Rites also contributed extensively to Canadian news coverage of the AIDS crisis, including reporting on activism at the 1989 Montreal International AIDS Conference and publishing "Talking Politics: Diary of an AIDS Activist", a regular column by George Smith, who was also a founder of Toronto's Right to Privacy Committee. Rites was a vital early source of information on AIDS treatment, publishing Sean Hosein's regular column "AIDS Treatment Update" from September 1987 onwards.

==Other areas of interest==
In addition to news coverage, Rites was a forum to examine the rites and rituals of lesbian and gay culture and published new works of lesbian and gay fiction, poetry, photography and visual arts. Writers published in Rites included: Michael Riordan, Ian Young, Mariana Valverde, Sara Diamond, Makeda Silvera, Robin Metcalfe, Sky Gilbert, Michael Achtman, Thomas Waugh, Marusya Bociurkiw, Anne Cameron, Steven Maynard, Audrey Butler, Doug Stewart, and François Lachance. Amongst others, Rites also published the poetry of Brenda Brooks and Ian Iqbal Rashid, the photography of Cyndra MacDowall, the visual art of Persimmon Blackbridge and Sheila Gilhooly, the graphic illustrations of Alanna Marohnic, and The Chosen Family cartoons of Noreen Stevens.

Rites also published extensive cultural reviews of plays, movies and books, including Peter McGehee's "In My Opinion", a regular cultural review column. A number of occasional columns, "Lesbiantics", "Fairy Tales", and "No Regrets", explored personal experiences and opinions. Scott McArthur and David Adler wrote a ground-breaking column on disability issues in the lesbian and gay community.

==Social status==
Rites was an important forum for the publication of Canadian lesbian and gay history, publishing the first interview with Jim Egan, Canada's first public gay activist in the 1950s (who initiated a lawsuit – Egan v Canada – that ultimately led, in 1995, to a landmark Supreme Court of Canada decision interpreting the Canadian Charter of Rights and Freedoms to prohibit discrimination by the state based on sexual orientation). The magazine also carried articles on the history of lesbian and gay communities in Toronto and Montreal, and published a special supplement of lesbian and gay history book reviews.

Other special supplements published in Rites over its history included features on families, youth, lesbians and gays of colour, lesbian and gay survivors of childhood sexual abuse, AIDS prevention, racism, science fiction, aging, and relationships.

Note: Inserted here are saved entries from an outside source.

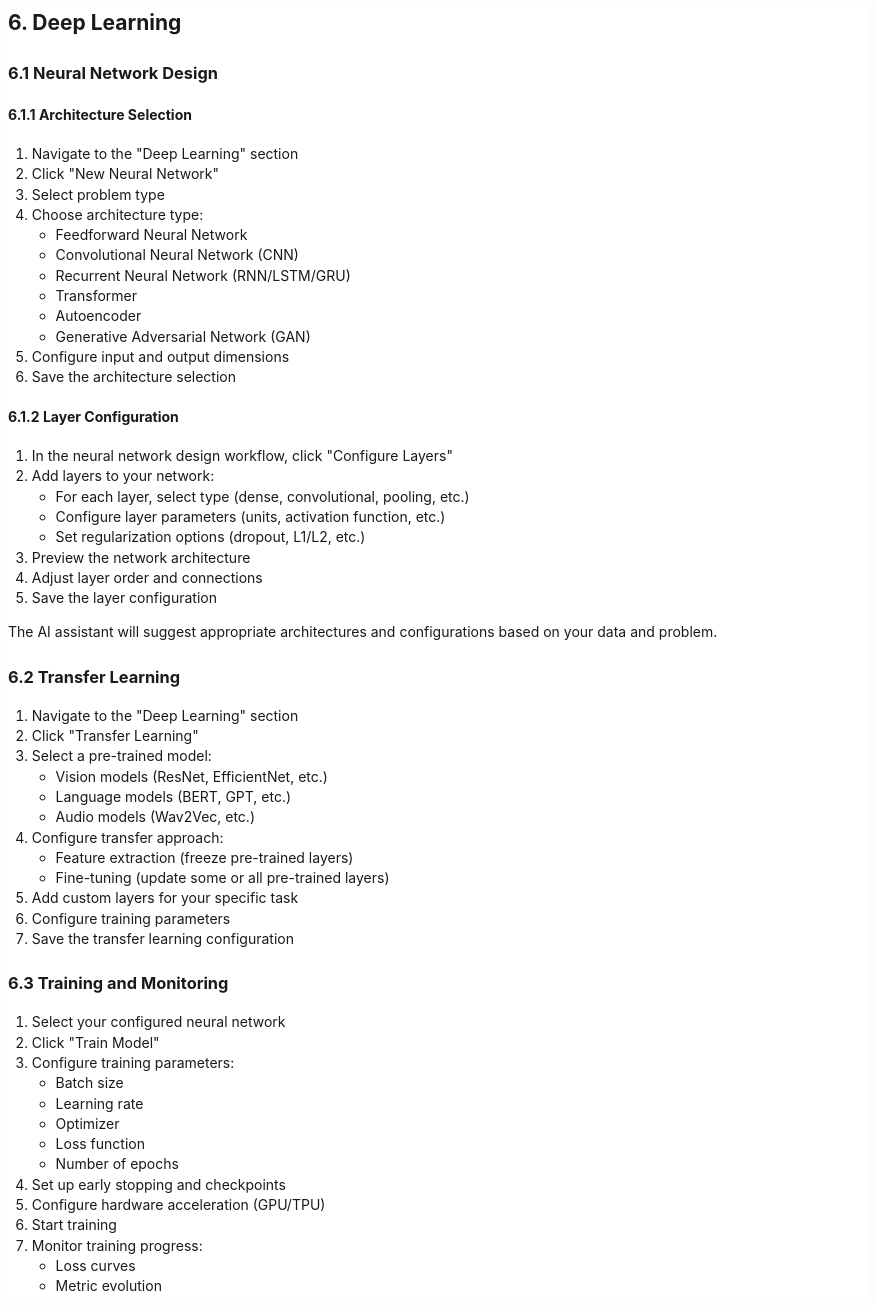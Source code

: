## 6. Deep Learning

### 6.1 Neural Network Design

#### 6.1.1 Architecture Selection

1. Navigate to the "Deep Learning" section
2. Click "New Neural Network"
3. Select problem type
4. Choose architecture type:
   - Feedforward Neural Network
   - Convolutional Neural Network (CNN)
   - Recurrent Neural Network (RNN/LSTM/GRU)
   - Transformer
   - Autoencoder
   - Generative Adversarial Network (GAN)
5. Configure input and output dimensions
6. Save the architecture selection

#### 6.1.2 Layer Configuration

1. In the neural network design workflow, click "Configure Layers"
2. Add layers to your network:
   - For each layer, select type (dense, convolutional, pooling, etc.)
   - Configure layer parameters (units, activation function, etc.)
   - Set regularization options (dropout, L1/L2, etc.)
3. Preview the network architecture
4. Adjust layer order and connections
5. Save the layer configuration

The AI assistant will suggest appropriate architectures and configurations based on your data and problem.

### 6.2 Transfer Learning

1. Navigate to the "Deep Learning" section
2. Click "Transfer Learning"
3. Select a pre-trained model:
   - Vision models (ResNet, EfficientNet, etc.)
   - Language models (BERT, GPT, etc.)
   - Audio models (Wav2Vec, etc.)
4. Configure transfer approach:
   - Feature extraction (freeze pre-trained layers)
   - Fine-tuning (update some or all pre-trained layers)
5. Add custom layers for your specific task
6. Configure training parameters
7. Save the transfer learning configuration

### 6.3 Training and Monitoring

1. Select your configured neural network
2. Click "Train Model"
3. Configure training parameters:
   - Batch size
   - Learning rate
   - Optimizer
   - Loss function
   - Number of epochs
4. Set up early stopping and checkpoints
5. Configure hardware acceleration (GPU/TPU)
6. Start training
7. Monitor training progress:
   - Loss curves
   - Metric evolution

In Vol. 7 No. 8 (January/February 1991) Rites published "Queer Entries", a comprehensive index to its first six volumes (from May 1984 to April 1990). Rites was also indexed in the Alternative Press Index.

==Disbandment==
Rites Publishing ceased operation in April 1992, citing a shrinking volunteer workforce and growing debts caused by escalating costs and declining revenues.

Collections of Rites can be found in a number of public libraries in Canada, as well as at the Canadian Lesbian and Gay Archives in Toronto.